> _What you will do_:
Lines holding the word "React" must be located in the listing below and copied.

Raw data Block Start

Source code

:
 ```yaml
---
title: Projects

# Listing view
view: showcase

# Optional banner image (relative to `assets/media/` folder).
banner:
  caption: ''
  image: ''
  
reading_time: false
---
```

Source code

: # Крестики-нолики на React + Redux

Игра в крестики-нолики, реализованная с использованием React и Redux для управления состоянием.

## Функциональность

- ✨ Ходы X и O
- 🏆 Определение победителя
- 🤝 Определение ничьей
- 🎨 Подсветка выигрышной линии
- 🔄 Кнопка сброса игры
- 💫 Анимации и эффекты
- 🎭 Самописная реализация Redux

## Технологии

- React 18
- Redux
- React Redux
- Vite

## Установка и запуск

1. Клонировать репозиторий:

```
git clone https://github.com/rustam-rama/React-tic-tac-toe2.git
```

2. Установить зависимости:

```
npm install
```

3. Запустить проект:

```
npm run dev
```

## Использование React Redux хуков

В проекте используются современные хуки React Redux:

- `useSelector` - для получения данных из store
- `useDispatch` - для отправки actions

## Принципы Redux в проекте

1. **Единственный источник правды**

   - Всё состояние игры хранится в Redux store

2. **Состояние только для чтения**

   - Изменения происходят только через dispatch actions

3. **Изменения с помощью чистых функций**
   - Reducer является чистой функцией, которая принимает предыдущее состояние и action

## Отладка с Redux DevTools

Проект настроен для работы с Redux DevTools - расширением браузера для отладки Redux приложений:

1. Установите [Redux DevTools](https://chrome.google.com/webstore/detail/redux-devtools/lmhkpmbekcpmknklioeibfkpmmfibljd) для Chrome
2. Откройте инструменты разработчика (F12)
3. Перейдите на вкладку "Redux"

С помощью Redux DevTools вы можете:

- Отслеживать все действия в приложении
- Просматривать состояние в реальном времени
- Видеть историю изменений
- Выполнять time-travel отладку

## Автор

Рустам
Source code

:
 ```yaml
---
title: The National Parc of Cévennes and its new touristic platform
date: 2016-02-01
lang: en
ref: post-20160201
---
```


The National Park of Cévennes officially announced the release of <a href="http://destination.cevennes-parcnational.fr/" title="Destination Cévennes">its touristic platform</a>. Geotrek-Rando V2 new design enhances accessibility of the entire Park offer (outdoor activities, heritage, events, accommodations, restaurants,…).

Raw data Block End

> _Reply to the task_:
: # Крестики-нолики на React + Redux
Игра в крестики-нолики, реализованная с использованием React и Redux для управления состоянием.
- React 18
- React Redux
git clone https://github.com/rustam-rama/React-tic-tac-toe2.git
## Использование React Redux хуков
В проекте используются современные хуки React Redux:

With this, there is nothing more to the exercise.